**Records for the task**.

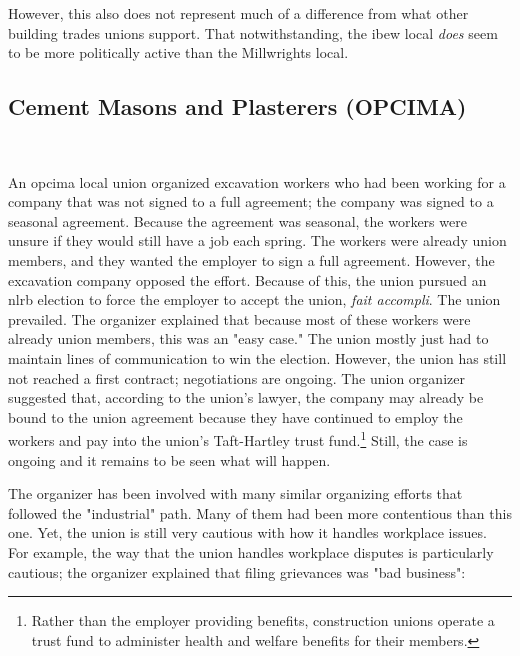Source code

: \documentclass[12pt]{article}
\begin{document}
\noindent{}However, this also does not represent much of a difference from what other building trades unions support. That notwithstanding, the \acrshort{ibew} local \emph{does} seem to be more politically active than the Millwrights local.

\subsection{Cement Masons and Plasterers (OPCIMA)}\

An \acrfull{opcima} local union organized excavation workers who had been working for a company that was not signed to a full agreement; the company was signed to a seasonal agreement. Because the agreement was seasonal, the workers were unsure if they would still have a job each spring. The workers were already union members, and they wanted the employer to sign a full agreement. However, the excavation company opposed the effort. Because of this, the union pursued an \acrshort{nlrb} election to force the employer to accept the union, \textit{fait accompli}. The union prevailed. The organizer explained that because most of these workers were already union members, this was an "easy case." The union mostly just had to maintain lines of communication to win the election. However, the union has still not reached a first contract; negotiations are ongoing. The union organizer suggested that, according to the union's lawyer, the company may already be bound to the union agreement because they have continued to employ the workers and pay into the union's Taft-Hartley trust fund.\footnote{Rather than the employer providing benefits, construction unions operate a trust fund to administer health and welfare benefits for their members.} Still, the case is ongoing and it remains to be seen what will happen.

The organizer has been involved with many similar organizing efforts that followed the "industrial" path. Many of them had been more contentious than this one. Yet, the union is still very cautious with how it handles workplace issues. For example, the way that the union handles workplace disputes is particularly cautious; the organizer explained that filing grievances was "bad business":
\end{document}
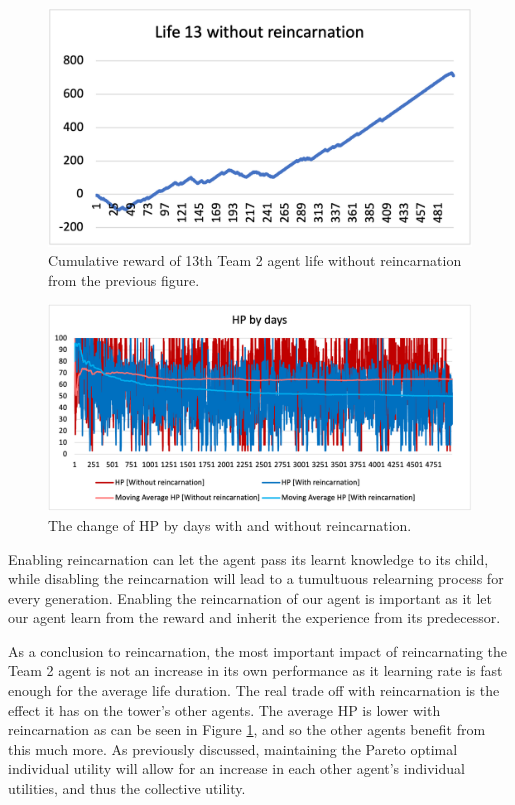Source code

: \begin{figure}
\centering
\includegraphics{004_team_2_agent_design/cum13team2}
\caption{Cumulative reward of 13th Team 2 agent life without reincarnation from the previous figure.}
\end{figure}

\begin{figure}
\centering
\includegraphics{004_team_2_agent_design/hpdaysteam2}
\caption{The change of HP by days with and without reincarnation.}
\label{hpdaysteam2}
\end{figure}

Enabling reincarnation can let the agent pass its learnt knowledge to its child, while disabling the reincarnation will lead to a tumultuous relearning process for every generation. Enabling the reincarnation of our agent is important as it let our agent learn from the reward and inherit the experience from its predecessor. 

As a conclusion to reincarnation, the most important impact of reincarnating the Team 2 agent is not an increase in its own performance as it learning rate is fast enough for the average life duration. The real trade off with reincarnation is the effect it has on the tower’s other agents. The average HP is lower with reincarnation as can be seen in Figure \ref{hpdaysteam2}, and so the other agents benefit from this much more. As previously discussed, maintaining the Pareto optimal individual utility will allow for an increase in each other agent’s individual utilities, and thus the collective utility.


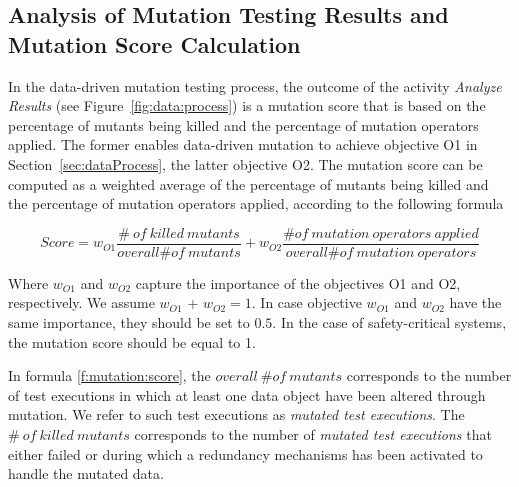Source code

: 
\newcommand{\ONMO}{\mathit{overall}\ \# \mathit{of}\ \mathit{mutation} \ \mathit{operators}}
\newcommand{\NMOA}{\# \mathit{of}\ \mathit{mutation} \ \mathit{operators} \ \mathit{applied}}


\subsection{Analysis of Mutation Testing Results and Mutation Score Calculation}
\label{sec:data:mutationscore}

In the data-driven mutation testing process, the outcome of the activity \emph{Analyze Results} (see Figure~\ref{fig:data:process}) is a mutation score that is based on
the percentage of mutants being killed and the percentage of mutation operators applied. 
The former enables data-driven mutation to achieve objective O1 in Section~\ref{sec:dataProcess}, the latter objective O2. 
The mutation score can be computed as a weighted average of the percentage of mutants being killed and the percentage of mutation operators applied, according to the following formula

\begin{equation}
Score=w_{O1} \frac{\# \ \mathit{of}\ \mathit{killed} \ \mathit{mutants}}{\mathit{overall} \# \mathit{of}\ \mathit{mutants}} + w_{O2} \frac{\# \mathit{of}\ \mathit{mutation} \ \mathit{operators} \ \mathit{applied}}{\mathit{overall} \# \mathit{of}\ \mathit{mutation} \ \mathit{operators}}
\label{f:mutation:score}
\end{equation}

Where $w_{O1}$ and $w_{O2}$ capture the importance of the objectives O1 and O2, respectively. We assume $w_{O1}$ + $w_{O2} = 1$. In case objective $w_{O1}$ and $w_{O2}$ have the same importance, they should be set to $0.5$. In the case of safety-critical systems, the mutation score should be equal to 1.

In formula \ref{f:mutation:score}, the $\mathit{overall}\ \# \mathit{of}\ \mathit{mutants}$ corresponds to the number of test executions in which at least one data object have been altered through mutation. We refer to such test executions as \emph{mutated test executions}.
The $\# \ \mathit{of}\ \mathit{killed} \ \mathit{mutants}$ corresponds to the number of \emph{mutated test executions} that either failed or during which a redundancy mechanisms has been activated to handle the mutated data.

**How to complete this task**. An exact, word-for-word version of the material is required, free of pictures.

**Written reply**.
Source code

: \documentclass[12pt]{article}
\begin{document}
\noindent{}However, this also does not represent much of a difference from what other building trades unions support. That notwithstanding, the \acrshort{ibew} local \emph{does} seem to be more politically active than the Millwrights local.

\subsection{Cement Masons and Plasterers (OPCIMA)}\

An \acrfull{opcima} local union organized excavation workers who had been working for a company that was not signed to a full agreement; the company was signed to a seasonal agreement. Because the agreement was seasonal, the workers were unsure if they would still have a job each spring. The workers were already union members, and they wanted the employer to sign a full agreement. However, the excavation company opposed the effort. Because of this, the union pursued an \acrshort{nlrb} election to force the employer to accept the union, \textit{fait accompli}. The union prevailed. The organizer explained that because most of these workers were already union members, this was an "easy case." The union mostly just had to maintain lines of communication to win the election. However, the union has still not reached a first contract; negotiations are ongoing. The union organizer suggested that, according to the union's lawyer, the company may already be bound to the union agreement because they have continued to employ the workers and pay into the union's Taft-Hartley trust fund.\footnote{Rather than the employer providing benefits, construction unions operate a trust fund to administer health and welfare benefits for their members.} Still, the case is ongoing and it remains to be seen what will happen.

The organizer has been involved with many similar organizing efforts that followed the "industrial" path. Many of them had been more contentious than this one. Yet, the union is still very cautious with how it handles workplace issues. For example, the way that the union handles workplace disputes is particularly cautious; the organizer explained that filing grievances was "bad business":
\end{document}
Source code

: \begin{figure}
\centering
\includegraphics{004_team_2_agent_design/cum13team2}
\caption{Cumulative reward of 13th Team 2 agent life without reincarnation from the previous figure.}
\end{figure}

\begin{figure}
\centering
\includegraphics{004_team_2_agent_design/hpdaysteam2}
\caption{The change of HP by days with and without reincarnation.}
\label{hpdaysteam2}
\end{figure}

Enabling reincarnation can let the agent pass its learnt knowledge to its child, while disabling the reincarnation will lead to a tumultuous relearning process for every generation. Enabling the reincarnation of our agent is important as it let our agent learn from the reward and inherit the experience from its predecessor. 

As a conclusion to reincarnation, the most important impact of reincarnating the Team 2 agent is not an increase in its own performance as it learning rate is fast enough for the average life duration. The real trade off with reincarnation is the effect it has on the tower’s other agents. The average HP is lower with reincarnation as can be seen in Figure \ref{hpdaysteam2}, and so the other agents benefit from this much more. As previously discussed, maintaining the Pareto optimal individual utility will allow for an increase in each other agent’s individual utilities, and thus the collective utility.


Source code

: 
\newcommand{\ONMO}{\mathit{overall}\ \# \mathit{of}\ \mathit{mutation} \ \mathit{operators}}
\newcommand{\NMOA}{\# \mathit{of}\ \mathit{mutation} \ \mathit{operators} \ \mathit{applied}}


\subsection{Analysis of Mutation Testing Results and Mutation Score Calculation}
\label{sec:data:mutationscore}

In the data-driven mutation testing process, the outcome of the activity \emph{Analyze Results} (see Figure~\ref{fig:data:process}) is a mutation score that is based on
the percentage of mutants being killed and the percentage of mutation operators applied. 
The former enables data-driven mutation to achieve objective O1 in Section~\ref{sec:dataProcess}, the latter objective O2. 
The mutation score can be computed as a weighted average of the percentage of mutants being killed and the percentage of mutation operators applied, according to the following formula

\begin{equation}
Score=w_{O1} \frac{\# \ \mathit{of}\ \mathit{killed} \ \mathit{mutants}}{\mathit{overall} \# \mathit{of}\ \mathit{mutants}} + w_{O2} \frac{\# \mathit{of}\ \mathit{mutation} \ \mathit{operators} \ \mathit{applied}}{\mathit{overall} \# \mathit{of}\ \mathit{mutation} \ \mathit{operators}}
\label{f:mutation:score}
\end{equation}

Where $w_{O1}$ and $w_{O2}$ capture the importance of the objectives O1 and O2, respectively. We assume $w_{O1}$ + $w_{O2} = 1$. In case objective $w_{O1}$ and $w_{O2}$ have the same importance, they should be set to $0.5$. In the case of safety-critical systems, the mutation score should be equal to 1.

In formula \ref{f:mutation:score}, the $\mathit{overall}\ \# \mathit{of}\ \mathit{mutants}$ corresponds to the number of test executions in which at least one data object have been altered through mutation. We refer to such test executions as \emph{mutated test executions}.
The $\# \ \mathit{of}\ \mathit{killed} \ \mathit{mutants}$ corresponds to the number of \emph{mutated test executions} that either failed or during which a redundancy mechanisms has been activated to handle the mutated data.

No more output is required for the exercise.